‘Let them eat cake’ was ‘fake news’
On the new period drama “Marie Antoinette,” you won’t hear the title character say the famous line, “Let them eat cake.”
“No, that’s actually fake news,” said Emilia Schüle, 30, who stars as the titular character. “It was designed to harm the crown, in the process of the [French Revolution]. She never said that.”
Premiering Sunday, March 19 (10 p.m. on PBS), “Marie Antionette” has already been renewed for a second season. It was originally a Canal+ and BBC Two production overseas, created by Oscar-nominated screenwriter Deborah Davis (“The Favourite”). Set in the eighteenth century, the drama follows the famous last Queen of France (Schüle) beginning with her teenage years, as she’s sent from her home in Austria to France, in order to marry the awkward Louis XVI (Louis Cunningham), who won’t talk to her and doesn’t appear to bathe.
She’s a fish out of water in Versailles, struggling to understand their way of life and deal with court intrigue, while Louis XV (James Purefoy, “Rome”) rules.
“It changed my view on her entirely,” said Schüle, who is German and is based in Berlin.

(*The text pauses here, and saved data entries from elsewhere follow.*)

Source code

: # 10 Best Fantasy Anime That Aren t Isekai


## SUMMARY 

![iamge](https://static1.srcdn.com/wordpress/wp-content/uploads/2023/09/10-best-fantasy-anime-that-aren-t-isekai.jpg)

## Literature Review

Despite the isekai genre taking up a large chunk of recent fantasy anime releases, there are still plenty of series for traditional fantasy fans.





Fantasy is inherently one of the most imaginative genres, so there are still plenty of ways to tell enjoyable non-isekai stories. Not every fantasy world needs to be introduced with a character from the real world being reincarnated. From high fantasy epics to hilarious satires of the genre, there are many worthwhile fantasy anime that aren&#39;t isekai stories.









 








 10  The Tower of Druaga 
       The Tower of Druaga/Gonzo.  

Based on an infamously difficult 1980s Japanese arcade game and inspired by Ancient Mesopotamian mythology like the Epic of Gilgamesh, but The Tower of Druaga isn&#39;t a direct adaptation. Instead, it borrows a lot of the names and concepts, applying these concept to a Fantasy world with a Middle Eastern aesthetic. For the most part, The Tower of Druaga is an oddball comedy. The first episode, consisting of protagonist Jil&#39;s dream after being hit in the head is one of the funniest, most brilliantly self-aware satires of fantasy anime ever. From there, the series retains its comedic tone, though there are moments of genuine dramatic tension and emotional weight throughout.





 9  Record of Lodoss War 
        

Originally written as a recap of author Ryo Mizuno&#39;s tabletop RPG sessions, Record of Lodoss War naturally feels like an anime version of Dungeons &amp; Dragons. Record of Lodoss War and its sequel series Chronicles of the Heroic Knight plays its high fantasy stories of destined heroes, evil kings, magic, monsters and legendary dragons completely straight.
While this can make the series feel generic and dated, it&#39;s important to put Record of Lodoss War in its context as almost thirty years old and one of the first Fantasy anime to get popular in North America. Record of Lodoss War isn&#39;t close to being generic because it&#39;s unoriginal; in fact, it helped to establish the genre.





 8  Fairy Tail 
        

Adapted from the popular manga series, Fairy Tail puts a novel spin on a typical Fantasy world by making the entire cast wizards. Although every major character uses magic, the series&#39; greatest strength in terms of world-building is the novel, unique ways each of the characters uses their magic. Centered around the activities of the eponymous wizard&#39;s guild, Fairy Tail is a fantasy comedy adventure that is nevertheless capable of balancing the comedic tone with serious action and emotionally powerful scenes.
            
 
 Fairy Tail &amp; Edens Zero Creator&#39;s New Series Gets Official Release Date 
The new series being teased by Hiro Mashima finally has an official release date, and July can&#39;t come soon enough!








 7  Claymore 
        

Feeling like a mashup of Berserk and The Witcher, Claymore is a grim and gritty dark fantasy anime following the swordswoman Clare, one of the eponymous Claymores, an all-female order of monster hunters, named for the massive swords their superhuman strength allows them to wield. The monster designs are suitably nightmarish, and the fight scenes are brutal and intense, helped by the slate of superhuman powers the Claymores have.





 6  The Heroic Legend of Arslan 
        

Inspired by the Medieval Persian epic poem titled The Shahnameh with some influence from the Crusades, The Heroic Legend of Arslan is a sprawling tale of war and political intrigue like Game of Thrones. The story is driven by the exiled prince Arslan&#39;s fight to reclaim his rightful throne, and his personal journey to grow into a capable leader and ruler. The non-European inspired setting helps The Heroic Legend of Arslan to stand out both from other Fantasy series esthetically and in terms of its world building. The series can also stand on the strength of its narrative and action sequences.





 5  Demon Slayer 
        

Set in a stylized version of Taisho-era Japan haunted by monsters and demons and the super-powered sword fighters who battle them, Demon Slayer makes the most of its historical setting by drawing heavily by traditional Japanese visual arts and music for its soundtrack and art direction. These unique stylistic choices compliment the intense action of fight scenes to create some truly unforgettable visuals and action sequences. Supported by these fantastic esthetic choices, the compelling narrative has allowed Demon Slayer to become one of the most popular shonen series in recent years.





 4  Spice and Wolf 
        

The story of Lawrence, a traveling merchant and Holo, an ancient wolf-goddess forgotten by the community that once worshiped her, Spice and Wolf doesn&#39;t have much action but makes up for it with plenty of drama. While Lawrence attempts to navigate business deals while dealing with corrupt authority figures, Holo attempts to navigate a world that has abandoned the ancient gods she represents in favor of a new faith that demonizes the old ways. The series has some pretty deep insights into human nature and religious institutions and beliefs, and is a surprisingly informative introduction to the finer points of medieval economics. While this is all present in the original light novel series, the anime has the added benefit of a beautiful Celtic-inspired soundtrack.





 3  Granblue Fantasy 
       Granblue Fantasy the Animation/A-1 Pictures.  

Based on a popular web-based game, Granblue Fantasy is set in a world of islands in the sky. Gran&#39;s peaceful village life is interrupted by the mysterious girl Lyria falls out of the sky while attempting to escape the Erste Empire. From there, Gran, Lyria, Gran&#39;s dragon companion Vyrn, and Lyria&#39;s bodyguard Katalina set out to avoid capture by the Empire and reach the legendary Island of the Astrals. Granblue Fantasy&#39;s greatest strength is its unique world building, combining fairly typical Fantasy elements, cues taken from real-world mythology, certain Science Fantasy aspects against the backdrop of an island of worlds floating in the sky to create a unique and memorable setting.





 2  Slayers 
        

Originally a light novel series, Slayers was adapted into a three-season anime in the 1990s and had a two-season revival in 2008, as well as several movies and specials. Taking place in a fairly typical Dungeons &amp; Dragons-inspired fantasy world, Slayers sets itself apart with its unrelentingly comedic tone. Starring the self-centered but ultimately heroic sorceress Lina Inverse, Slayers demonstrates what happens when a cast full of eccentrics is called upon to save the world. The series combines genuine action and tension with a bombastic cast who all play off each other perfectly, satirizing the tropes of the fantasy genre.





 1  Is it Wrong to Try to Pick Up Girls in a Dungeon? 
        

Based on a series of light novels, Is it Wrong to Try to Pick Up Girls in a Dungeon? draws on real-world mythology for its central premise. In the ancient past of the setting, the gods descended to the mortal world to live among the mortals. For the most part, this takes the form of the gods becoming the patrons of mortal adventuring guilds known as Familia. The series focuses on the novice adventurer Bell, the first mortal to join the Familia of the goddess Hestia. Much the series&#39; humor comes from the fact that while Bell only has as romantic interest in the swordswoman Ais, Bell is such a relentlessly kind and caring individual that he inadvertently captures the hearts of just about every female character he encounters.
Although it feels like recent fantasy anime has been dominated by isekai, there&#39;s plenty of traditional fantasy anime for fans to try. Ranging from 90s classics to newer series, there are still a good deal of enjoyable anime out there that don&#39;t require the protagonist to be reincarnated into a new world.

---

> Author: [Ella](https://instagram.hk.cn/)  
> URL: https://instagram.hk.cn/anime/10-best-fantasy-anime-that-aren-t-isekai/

“I do think that there is a very wrong image out there about her. She’s so much more complex than what people think. That’s something we’re really getting into on our show. The overall image of her is that she was this luxury addict who spent a lot of money, big hair, nice dresses. And yes, she was that. But why? If you look at the circumstances, she left her home country when she was 14, never saw her mom again. She was forced into a child marriage with someone who wouldn’t touch her for 7 years ,and her full function in life was to give birth to an heir, so she had to bear that humiliation for 7 years, even though it wasn’t her fault.”
Schüle said that she’s watched the 2006 Sophia Coppola film starring Kirsten Dunst as Marie Antoinette, but she wasn’t impressed by it.
“The film makes me quite angry, because it stays on the surface and doesn’t depict the complexity of her life, the struggle she was facing, and how hostile the environment was that she was living in. There were forces working against her, trying to get rid of her. I think most of the views of her today are shaped by this Coppala film, and it doesn’t do her justice.”
But, the show still features Marie Antoinette donning elaborate dresses and wigs.
“I got the part and was happy for 10 minutes,” said Schüle. “And then I remembered I would have to be in corsets for five months and this would be hell! Wearing these kinds of clothes for five months gives you a sense of how these clothes were designed to suppress women. You can’t breathe properly or move freely, you’re dependent on other people to dress or undress you. Of course you’re more mobile in trousers.
“The moment I understood why she partied so much, why she distracted herself with all of these things that she’s now condemned for – I really felt like I understood her. It was the first time I really let my own childishness go free on set, because normally I just want to seem very professional. But Marie Antoinette empowered me to have fun and be goofy.”